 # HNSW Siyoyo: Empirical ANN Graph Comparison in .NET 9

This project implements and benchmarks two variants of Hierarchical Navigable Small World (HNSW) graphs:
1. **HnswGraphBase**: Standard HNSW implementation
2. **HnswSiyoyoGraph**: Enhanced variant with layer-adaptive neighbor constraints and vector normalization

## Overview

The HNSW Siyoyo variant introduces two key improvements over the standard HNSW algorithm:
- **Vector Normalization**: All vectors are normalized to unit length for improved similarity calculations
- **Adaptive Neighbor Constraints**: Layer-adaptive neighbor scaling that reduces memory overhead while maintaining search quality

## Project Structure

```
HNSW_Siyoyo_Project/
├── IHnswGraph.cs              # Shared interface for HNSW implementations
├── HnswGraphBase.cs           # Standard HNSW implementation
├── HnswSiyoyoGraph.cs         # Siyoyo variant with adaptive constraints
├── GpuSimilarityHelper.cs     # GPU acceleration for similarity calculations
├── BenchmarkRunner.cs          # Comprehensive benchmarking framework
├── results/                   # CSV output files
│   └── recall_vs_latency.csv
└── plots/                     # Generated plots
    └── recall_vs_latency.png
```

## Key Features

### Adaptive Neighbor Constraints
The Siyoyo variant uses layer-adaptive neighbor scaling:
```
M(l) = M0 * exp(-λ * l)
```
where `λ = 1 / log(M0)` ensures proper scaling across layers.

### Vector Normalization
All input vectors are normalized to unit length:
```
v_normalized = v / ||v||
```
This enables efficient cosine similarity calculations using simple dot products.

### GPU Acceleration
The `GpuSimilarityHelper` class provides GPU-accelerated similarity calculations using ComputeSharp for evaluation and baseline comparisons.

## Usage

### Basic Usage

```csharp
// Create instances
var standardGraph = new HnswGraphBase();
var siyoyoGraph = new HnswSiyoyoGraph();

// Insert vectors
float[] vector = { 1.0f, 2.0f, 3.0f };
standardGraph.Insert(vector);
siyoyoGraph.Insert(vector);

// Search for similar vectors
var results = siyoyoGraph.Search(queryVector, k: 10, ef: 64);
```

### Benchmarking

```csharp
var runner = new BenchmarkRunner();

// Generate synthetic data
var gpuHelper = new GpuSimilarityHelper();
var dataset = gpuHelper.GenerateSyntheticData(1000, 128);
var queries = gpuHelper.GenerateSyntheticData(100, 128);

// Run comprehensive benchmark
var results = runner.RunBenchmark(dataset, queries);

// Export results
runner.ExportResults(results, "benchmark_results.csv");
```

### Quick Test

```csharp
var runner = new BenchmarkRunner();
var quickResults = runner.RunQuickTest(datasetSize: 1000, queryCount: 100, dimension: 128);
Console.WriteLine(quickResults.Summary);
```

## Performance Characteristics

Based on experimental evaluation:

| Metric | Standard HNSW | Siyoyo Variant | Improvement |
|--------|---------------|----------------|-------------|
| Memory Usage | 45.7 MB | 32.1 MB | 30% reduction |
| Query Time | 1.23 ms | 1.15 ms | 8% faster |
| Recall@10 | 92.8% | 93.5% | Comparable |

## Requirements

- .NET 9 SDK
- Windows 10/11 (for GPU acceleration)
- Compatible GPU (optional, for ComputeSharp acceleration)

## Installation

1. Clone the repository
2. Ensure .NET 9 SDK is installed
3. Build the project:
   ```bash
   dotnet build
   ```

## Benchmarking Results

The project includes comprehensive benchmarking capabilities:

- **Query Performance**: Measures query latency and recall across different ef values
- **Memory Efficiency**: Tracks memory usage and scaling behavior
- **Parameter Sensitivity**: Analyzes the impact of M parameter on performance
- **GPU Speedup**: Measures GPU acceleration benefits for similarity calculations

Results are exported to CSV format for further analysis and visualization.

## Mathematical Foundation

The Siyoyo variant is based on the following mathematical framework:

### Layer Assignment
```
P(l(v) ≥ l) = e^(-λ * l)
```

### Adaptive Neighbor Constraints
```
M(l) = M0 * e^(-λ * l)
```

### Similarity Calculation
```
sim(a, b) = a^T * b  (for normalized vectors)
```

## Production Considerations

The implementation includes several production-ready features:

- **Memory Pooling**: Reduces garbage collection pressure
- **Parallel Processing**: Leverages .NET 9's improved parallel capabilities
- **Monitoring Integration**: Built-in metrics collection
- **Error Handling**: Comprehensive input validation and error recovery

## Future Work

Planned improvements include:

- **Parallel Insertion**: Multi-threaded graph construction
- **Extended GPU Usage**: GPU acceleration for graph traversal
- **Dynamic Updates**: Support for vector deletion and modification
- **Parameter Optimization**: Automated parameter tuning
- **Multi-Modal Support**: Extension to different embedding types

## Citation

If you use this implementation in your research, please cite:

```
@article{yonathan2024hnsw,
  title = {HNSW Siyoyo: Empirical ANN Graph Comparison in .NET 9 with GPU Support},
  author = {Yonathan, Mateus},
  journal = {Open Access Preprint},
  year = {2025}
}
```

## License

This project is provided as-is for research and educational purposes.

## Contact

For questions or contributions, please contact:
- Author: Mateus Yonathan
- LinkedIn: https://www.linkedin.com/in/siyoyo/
#####
What you will do
Gather each line from the entries above that includes the word "across".

Answer
where `λ = 1 / log(M0)` ensures proper scaling across layers.
- **Query Performance**: Measures query latency and recall across different ef values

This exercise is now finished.